By the brow o’ thik hangèn I spent all my youth,
In the house that did peep out between
The dree woaks, that in winter avworded their lewth,
An’ in zummer their sheäde to the green;
An’ there, as in zummer we plaÿ’d at our geämes,
We ēach own’d a tree,
Vor we wer but dree,
An’ zoo the dree woaks wer a-call’d by our neämes.
An’ two did grow scraggy out over the road,
An’ they wer call’d Jimmy’s an’ mine;
An’ tother wer Jeännet’s, much kindlier grow’d,
Wi’ a knotless an’ white ribbèd rine.
An’ there, o’ fine nights avore gwäin in to rest,
We did dance, vull o’ life,
To the sound o’ the fife,
Or plaÿ at some geäme that poor Jeännet lik’d best.
Zoo happy wer we by the woaks o’ the green,
Till we lost sister Jeännet, our pride;
Vor when she wer come to her last blushèn teen,
She suddenly zicken’d an’ died.
An’ avore the green leaves in the fall wer gone by,
The lightnèn struck dead
Her woaken tree’s head,
An’ left en a-stripp’d to the wintery sky.

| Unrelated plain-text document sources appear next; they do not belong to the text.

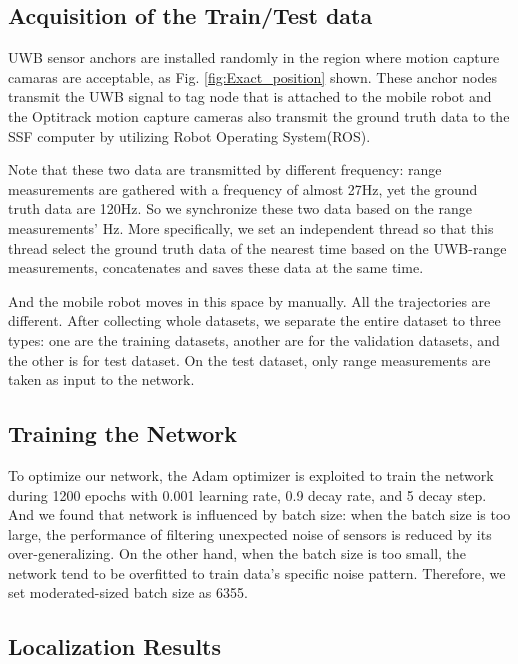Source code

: \documentclass[letterpaper, 10 pt, conference]{ieeeconf}  %
\begin{document}
 
\subsection{Acquisition of the Train/Test data}
UWB sensor anchors are installed randomly in the region where motion capture camaras are acceptable, as Fig. \ref{fig:Exact_position} shown. These anchor nodes transmit the UWB signal to tag node that is attached to the mobile robot and the Optitrack motion capture cameras also transmit the ground truth data to the SSF computer by utilizing Robot Operating System(ROS).

Note that these two data are transmitted by different frequency: range measurements are gathered with a frequency of almost 27Hz, yet the ground truth data are 120Hz. So we synchronize these two data based on the range measurements' Hz. More specifically, we set an independent thread so that this thread select the ground truth data of the nearest time based on the UWB-range measurements, concatenates and saves these data at the same time.

And the mobile robot moves in this space by manually. All the trajectories are different. After collecting whole datasets, we separate the entire dataset to three types: one are the training datasets, another are for the validation datasets, and the other is for test dataset. On the test dataset, only range measurements are taken as input to the network.

\subsection{Training the Network}

To optimize our network, the Adam optimizer is exploited to train the
network during 1200 epochs with 0.001 learning rate, 0.9
decay rate, and 5 decay step. And we found that network is influenced by batch size: when the batch size is too large, the performance of filtering unexpected noise of sensors is reduced by its over-generalizing. On the other hand, when the batch size is too small, the network tend to be overfitted to train data's specific noise pattern. Therefore, we set moderated-sized batch size as 6355.
 

\subsection{Localization Results}
\end{document}
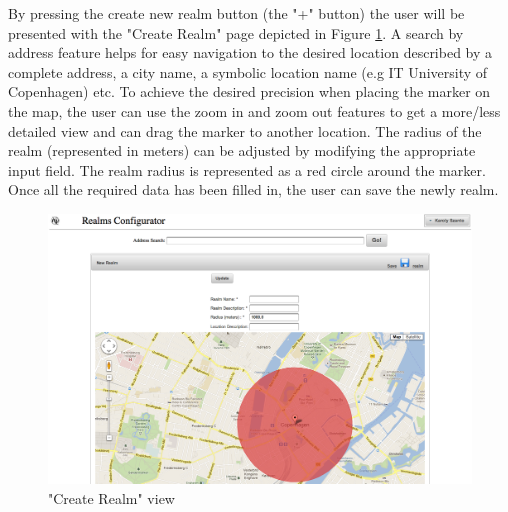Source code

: \noindent By pressing the create new realm button (the "+" button) the user will be presented with the "Create Realm" page depicted in Figure \ref{fig.new_realm}. A search by address feature helps for easy navigation to the desired location described by a complete address, a city name, a symbolic location name (e.g IT University of Copenhagen) etc. To achieve the desired precision when placing the marker on the map, the user can use the zoom in and zoom out features to get a more/less detailed view and can drag the marker to another location. The radius of the realm (represented in meters) can be adjusted by modifying the appropriate input field. The realm radius is represented as a red circle around the marker. Once all the required data has been filled in, the user can save the newly realm.
\begin{figure}[H] 
	\centering
	\includegraphics[width=\linewidth]{fig/new_realm.png}
	\caption{"Create Realm" view}
	\label{fig.new_realm}
\end{figure}
\\

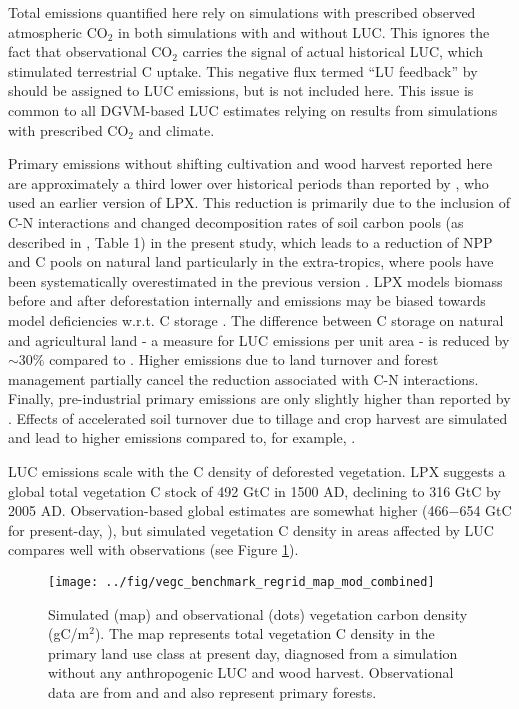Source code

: Total emissions quantified here rely on simulations with prescribed observed atmospheric CO$_2$ in both simulations with and without LUC. This ignores the fact that observational CO$_2$ carries the signal of actual historical LUC, which stimulated terrestrial C uptake. This negative flux termed ``LU feedback'' by \citet{strassmann08tel} should be assigned to LUC emissions, but is not included here. This issue is common to all DGVM-based LUC estimates relying on results from simulations with prescribed CO$_2$ and climate.

Primary emissions without shifting cultivation and wood harvest reported here are approximately a third lower over historical periods than reported by \citet{stocker11bg}, who used an earlier version of LPX. This reduction is primarily due to the inclusion of C-N interactions and changed decomposition rates of soil carbon pools (as described in \citet{spahni12cpd}, Table 1) in the present study, which leads to a reduction of NPP and C pools on natural land particularly in the extra-tropics, where pools have been systematically overestimated in the previous version \citep{stocker11bg}. LPX models biomass before and after deforestation internally and emissions may be biased towards model deficiencies w.r.t. C storage \citep{stocker11bg}. The difference between C storage on natural and agricultural land - a measure for LUC emissions per unit area - is reduced by $\sim$30\% compared to \citet{stocker11bg}. Higher emissions due to land turnover and forest management partially cancel the reduction associated with C-N interactions. Finally, pre-industrial primary emissions are only slightly higher than reported by \citet{stocker11bg}. Effects of accelerated soil turnover due to tillage and crop harvest are simulated and lead to higher emissions compared to, for example, \citet{pongratz09}.

LUC emissions scale with the C density of deforested vegetation. LPX suggests a global total vegetation C stock of 492 GtC in 1500 AD, declining to 316 GtC by 2005 AD. Observation-based global estimates are somewhat higher (466$-$654 GtC for present-day, \citet{prentice01ipcc}), but simulated vegetation C density in areas affected by LUC compares well with observations (see Figure \ref{fig:vegc}).
\begin{figure}
\begin{center}
 \noindent
 \texttt{[image: ../fig/vegc\_benchmark\_regrid\_map\_mod\_combined]}
 \caption[Simulated and observational vegetation carbon density]{Simulated (map) and observational (dots) vegetation carbon density (gC/m$^2$). The map represents total vegetation C density in the primary land use class at present day, diagnosed from a simulation without any anthropogenic LUC and wood harvest. Observational data are from \citet{luyssaert07gcb} and \citet{keith09pnas} and also represent primary forests.}
 \label{fig:vegc}
\end{center}
\end{figure}

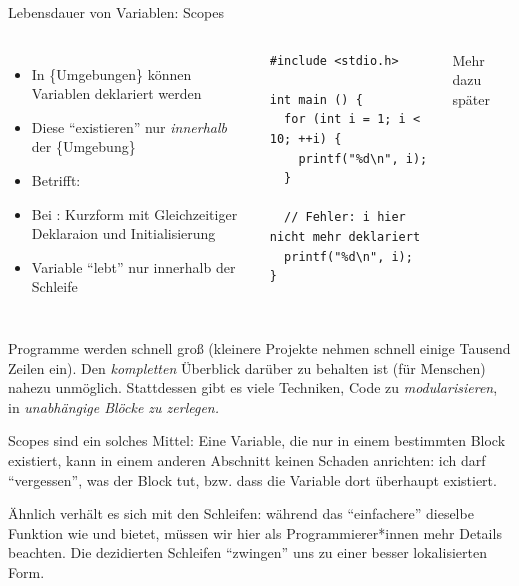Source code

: \begin{frame}[fragile]{Lebensdauer von Variablen: Scopes}
%
\begin{columns}[T]
\begin{itemize}
\item In \{Umgebungen\} können Variablen deklariert werden
\item Diese \enquote{existieren} nur \emph{innerhalb} der \{Umgebung\}
\item Betrifft: 
\item Bei : Kurzform mit Gleichzeitiger Deklaraion und Initialisierung
\item Variable \enquote{lebt} nur innerhalb der Schleife
\end{itemize}
%
\vspace{-6pt}
\begin{codebox}
\begin{verbatim}
#include <stdio.h>

int main () {
  for (int i = 1; i < 10; ++i) {
    printf("%d\n", i);
  }
  
  // Fehler: i hier nicht mehr deklariert
  printf("%d\n", i);
}
\end{verbatim}
\end{codebox}
Mehr dazu später
\end{columns}
%
\end{frame}


\begin{frame}
%
\begin{hintbox}
Programme werden schnell groß (kleinere Projekte nehmen schnell einige Tausend Zeilen ein). Den \emph{kompletten} Überblick darüber zu behalten ist (für Menschen) nahezu unmöglich. Stattdessen gibt es viele Techniken, Code zu \emph{modularisieren}, \ie in \emph{unabhängige Blöcke zu zerlegen.}

\vspace{3pt}
Scopes sind ein solches Mittel: Eine Variable, die nur in einem bestimmten Block existiert, kann in einem anderen Abschnitt keinen Schaden anrichten: ich darf \enquote{vergessen}, was der Block tut, bzw. dass die Variable dort überhaupt existiert.

\vspace{3pt}
Ähnlich verhält es sich mit den Schleifen: während das \enquote{einfachere}  dieselbe Funktion wie  und  bietet, müssen wir hier als Programmierer*innen mehr Details beachten. Die dezidierten Schleifen \enquote{zwingen} uns zu einer besser lokalisierten Form.
\end{hintbox}
%
\end{frame}

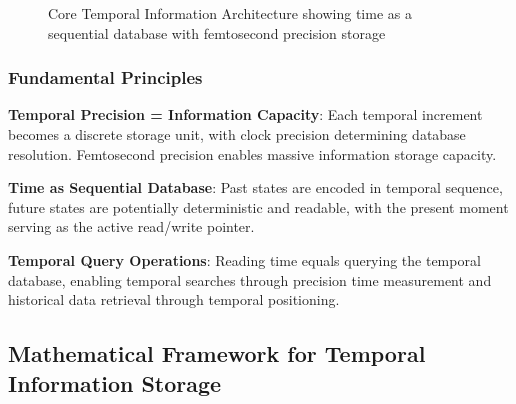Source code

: \documentclass[12pt,a4paper]{article}
\begin{document}
{{{{{{{{{{{{{{\begin{figure}[H]
\caption{Core Temporal Information Architecture showing time as a sequential database with femtosecond precision storage}
\label{fig:temporal_information_architecture}
\end{figure}

\subsubsection{Fundamental Principles}

\textbf{Temporal Precision = Information Capacity}:
Each temporal increment becomes a discrete storage unit, with clock precision determining database resolution. Femtosecond precision enables massive information storage capacity.

\textbf{Time as Sequential Database}:
Past states are encoded in temporal sequence, future states are potentially deterministic and readable, with the present moment serving as the active read/write pointer.

\textbf{Temporal Query Operations}:
Reading time equals querying the temporal database, enabling temporal searches through precision time measurement and historical data retrieval through temporal positioning.

\subsection{Mathematical Framework for Temporal Information Storage}

}}}}}}}}}}}}}}
\end{document}
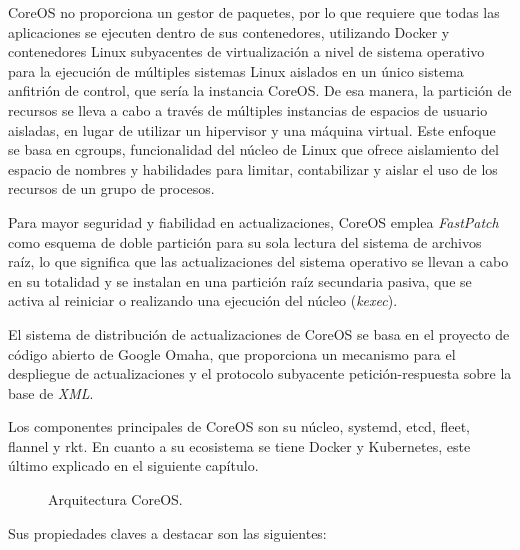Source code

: CoreOS no proporciona un gestor de paquetes, por lo que requiere que todas las aplicaciones se ejecuten dentro de sus contenedores, utilizando Docker y contenedores Linux subyacentes de virtualización a nivel de sistema operativo para la ejecución de múltiples sistemas Linux aislados en un único sistema anfitrión de control, que sería la instancia CoreOS. De esa manera, la partición de recursos se lleva a cabo a través de múltiples instancias de espacios de usuario aisladas, en lugar de utilizar un hipervisor y una máquina virtual. Este enfoque se basa en cgroups, funcionalidad del núcleo de Linux que ofrece aislamiento del espacio de nombres y habilidades para limitar, contabilizar y aislar el uso de los recursos de un grupo de procesos.

Para mayor seguridad y fiabilidad en actualizaciones, CoreOS emplea \textit{FastPatch} como esquema de doble partición para su sola lectura del sistema de archivos raíz, lo que significa que las actualizaciones del sistema operativo se llevan a cabo en su totalidad y se instalan en una partición raíz secundaria pasiva, que se activa al reiniciar o realizando una ejecución del núcleo (\textit{kexec}).

El sistema de distribución de actualizaciones de CoreOS se basa en el proyecto de código abierto de Google Omaha, que proporciona un mecanismo para el despliegue de actualizaciones y el protocolo subyacente petición-respuesta sobre la base de \textit{XML}.

Los componentes principales de CoreOS son su núcleo, systemd, etcd, fleet, flannel y rkt. En cuanto a su ecosistema se tiene Docker y Kubernetes, este último explicado en el siguiente capítulo.

\begin{figure}[H]
\caption{Arquitectura CoreOS.\label{fig:figure_placement_example}}
\end{figure}

Sus propiedades claves a destacar son las siguientes:

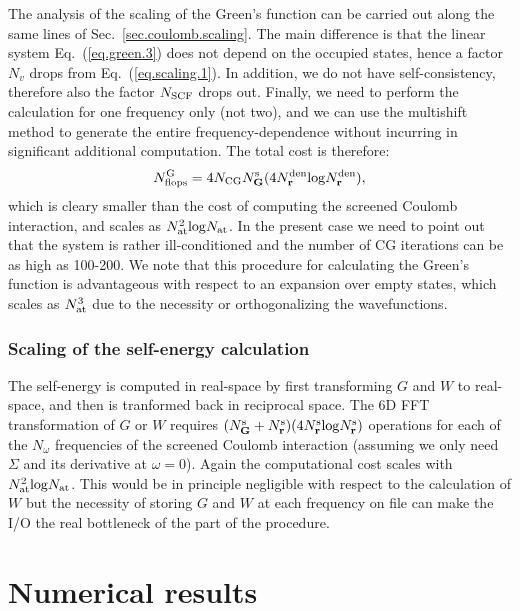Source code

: \documentclass[twocolumn,prb,showpacs,superscriptaddress]{revtex4}
\def\w{\omega}
\def\G{{\bf G}}
\def\r{{\bf r}}
\begin{document}
The analysis of the scaling of the Green's function can be carried out along the same
lines of Sec.\ \ref{sec.coulomb.scaling}. The main difference is that the linear system
Eq.\ (\ref{eq.green.3}) does not depend on the occupied states, hence a factor $N_v$
drops from Eq.\ (\ref{eq.scaling.1}). In addition, we do not have self-consistency,
therefore also the factor $N_{\rm SCF}$ drops out. Finally, we need to perform the
calculation for one frequency only (not two), and we can use the multishift method
to generate the entire frequency-dependence without incurring in significant additional computation.
The total cost is therefore:
   \begin{equation}\label{eq.scaling.3}
   N^{\rm G}_{\rm flops} = 4 N_{\rm CG} N_\G^{\rm s} ( 4 N_\r^{\rm den} {\rm log} N_\r^{\rm den}),
   \end{equation}
which is cleary smaller than the cost of computing the screened Coulomb interaction,
and scales as $N_{\rm at}^2 {\rm log} N_{\rm at}$.
In the present case we need to point out that the system is rather ill-conditioned
and the number of CG iterations can be as high as 100-200.
We note that this procedure for calculating the Green's function is advantageous
with respect to an expansion over empty states, which scales as $N_{\rm at}^3$ due
to the necessity or orthogonalizing the wavefunctions.

\subsubsection{Scaling of the self-energy calculation}\label{sec.sigma.scaling}

The self-energy is computed in real-space by first transforming $G$ and $W$ to
real-space, and then is tranformed back in reciprocal space.
The 6D FFT transformation of $G$ or $W$ requires $(N_\G^{\rm s}+N_\r^{\rm s})(4 N_\r^{\rm s} {\rm log} N_\r^{\rm s})$
operations for each of the $N_\w$ frequencies of the screened Coulomb interaction
(assuming we only need $\Sigma$ and its derivative at $\w=0$).
Again the computational cost scales with $N_{\rm at}^2 {\rm log} N_{\rm at}$.
This would be in principle negligible with respect to the calculation of $W$
but the necessity of storing $G$ and $W$ at each frequency on file can
make the I/O the real bottleneck of the part of the procedure.

\section{Numerical results}\label{sec.results}
\end{document}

But woone ov his eäcorns, a-zet in the Fall,
Come up the Spring after, below
The trees at her head-stwone ‘ithin the church-wall,
An’ mother, to see how did grow,
Shed a tear; an’ when father an’ she wer bwoth dead,
There they wer laid deep,
Wi’ their Jeännet, to sleep,
Wi’ her at his zide, an’ her tree at her head.
An’ vo’k do still call the wold house the dree woaks,
Vor thik is a-reckon’d that’s down,
As mother, a-neämèn her childern to vo’ks,
Meäde dree when but two wer a-voun’;
An’ zaid that hereafter she knew she should zee
Why God, that’s above,
Vound fit in his love
To strike wi’ his han’ the poor maïd an’ her tree.